Excerpts from a dataset:

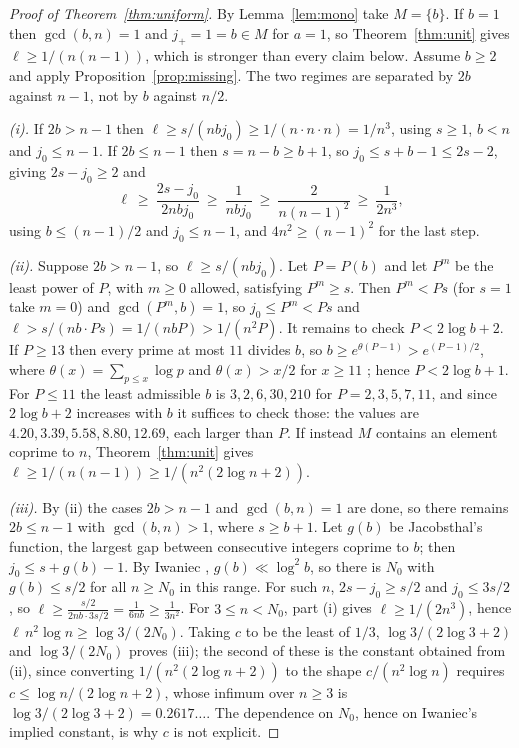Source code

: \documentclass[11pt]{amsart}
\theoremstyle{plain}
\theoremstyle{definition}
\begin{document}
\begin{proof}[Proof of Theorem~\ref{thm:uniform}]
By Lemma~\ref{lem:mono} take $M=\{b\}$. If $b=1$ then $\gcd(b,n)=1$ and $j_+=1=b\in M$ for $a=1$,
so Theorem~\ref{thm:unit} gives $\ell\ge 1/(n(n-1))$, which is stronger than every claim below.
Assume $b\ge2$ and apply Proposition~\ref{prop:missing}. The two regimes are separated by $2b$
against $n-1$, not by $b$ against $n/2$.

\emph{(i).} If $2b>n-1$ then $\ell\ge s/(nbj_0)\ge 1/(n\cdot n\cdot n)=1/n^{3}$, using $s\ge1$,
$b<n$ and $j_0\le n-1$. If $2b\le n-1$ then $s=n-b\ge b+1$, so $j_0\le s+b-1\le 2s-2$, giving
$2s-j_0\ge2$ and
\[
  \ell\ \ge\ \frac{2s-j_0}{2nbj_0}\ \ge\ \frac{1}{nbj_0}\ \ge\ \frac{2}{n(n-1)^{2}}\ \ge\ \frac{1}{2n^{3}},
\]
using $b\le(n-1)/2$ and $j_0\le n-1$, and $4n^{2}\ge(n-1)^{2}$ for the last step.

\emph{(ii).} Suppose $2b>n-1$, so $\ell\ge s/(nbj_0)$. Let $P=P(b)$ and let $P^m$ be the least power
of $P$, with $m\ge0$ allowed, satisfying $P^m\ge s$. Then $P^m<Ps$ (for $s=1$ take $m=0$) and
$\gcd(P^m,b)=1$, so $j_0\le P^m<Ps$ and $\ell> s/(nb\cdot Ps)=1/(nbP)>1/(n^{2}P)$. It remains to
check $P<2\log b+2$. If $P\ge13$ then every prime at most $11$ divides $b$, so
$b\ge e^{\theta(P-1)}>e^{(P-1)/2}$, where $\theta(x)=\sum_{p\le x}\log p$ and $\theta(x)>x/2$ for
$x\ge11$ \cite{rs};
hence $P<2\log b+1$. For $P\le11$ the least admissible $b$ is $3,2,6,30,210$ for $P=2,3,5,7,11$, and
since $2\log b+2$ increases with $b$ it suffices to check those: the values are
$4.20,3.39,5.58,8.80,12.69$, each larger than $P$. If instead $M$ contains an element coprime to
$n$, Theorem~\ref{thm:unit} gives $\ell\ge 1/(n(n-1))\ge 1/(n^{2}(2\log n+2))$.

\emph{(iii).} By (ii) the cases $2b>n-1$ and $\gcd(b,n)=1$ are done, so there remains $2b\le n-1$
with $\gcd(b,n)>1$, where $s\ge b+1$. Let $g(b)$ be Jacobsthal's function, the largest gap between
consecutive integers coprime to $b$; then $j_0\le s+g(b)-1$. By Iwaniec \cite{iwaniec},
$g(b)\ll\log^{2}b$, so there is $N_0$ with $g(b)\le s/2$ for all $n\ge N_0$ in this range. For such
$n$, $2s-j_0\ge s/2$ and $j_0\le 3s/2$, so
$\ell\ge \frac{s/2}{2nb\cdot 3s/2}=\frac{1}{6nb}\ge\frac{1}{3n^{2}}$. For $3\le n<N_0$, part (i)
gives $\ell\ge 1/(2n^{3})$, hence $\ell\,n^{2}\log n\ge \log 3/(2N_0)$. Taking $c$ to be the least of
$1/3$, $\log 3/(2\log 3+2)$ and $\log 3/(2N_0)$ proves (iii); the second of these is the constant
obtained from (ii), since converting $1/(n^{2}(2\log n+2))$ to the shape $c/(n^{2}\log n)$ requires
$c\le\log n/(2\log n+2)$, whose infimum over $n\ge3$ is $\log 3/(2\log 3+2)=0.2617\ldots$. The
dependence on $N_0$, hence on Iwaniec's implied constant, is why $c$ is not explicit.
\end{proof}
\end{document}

...

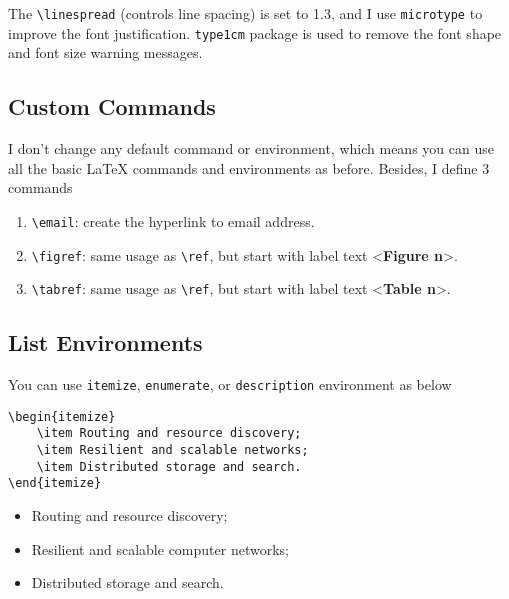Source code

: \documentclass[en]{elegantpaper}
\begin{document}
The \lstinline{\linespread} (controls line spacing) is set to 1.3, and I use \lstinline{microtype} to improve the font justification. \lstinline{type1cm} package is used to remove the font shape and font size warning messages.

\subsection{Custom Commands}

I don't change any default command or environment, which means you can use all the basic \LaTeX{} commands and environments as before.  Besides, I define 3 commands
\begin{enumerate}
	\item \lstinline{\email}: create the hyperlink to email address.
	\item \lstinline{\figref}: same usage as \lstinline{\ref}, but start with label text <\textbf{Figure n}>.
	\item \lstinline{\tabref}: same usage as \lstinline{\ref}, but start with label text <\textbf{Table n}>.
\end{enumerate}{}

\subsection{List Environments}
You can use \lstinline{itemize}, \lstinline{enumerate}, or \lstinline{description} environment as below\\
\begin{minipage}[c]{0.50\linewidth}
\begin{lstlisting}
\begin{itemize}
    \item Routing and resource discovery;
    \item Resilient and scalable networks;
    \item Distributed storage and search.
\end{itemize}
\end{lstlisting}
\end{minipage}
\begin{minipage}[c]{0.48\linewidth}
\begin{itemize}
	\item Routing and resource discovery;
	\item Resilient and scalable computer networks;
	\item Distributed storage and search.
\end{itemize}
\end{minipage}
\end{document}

#### WHAT THE EXERCISE ASKS:
Above are the records; repeat exactly the lines from the one holding "against $n-1$, not by $b$ against $n/2$." down to the one holding "using $b\le(n-1)/2$ and", end lines included.

#### SOLUTION TO THE PROBLEM:
against $n-1$, not by $b$ against $n/2$.

\emph{(i).} If $2b>n-1$ then $\ell\ge s/(nbj_0)\ge 1/(n\cdot n\cdot n)=1/n^{3}$, using $s\ge1$,
$b<n$ and $j_0\le n-1$. If $2b\le n-1$ then $s=n-b\ge b+1$, so $j_0\le s+b-1\le 2s-2$, giving
$2s-j_0\ge2$ and
\[
  \ell\ \ge\ \frac{2s-j_0}{2nbj_0}\ \ge\ \frac{1}{nbj_0}\ \ge\ \frac{2}{n(n-1)^{2}}\ \ge\ \frac{1}{2n^{3}},
\]
using $b\le(n-1)/2$ and $j_0\le n-1$, and $4n^{2}\ge(n-1)^{2}$ for the last step.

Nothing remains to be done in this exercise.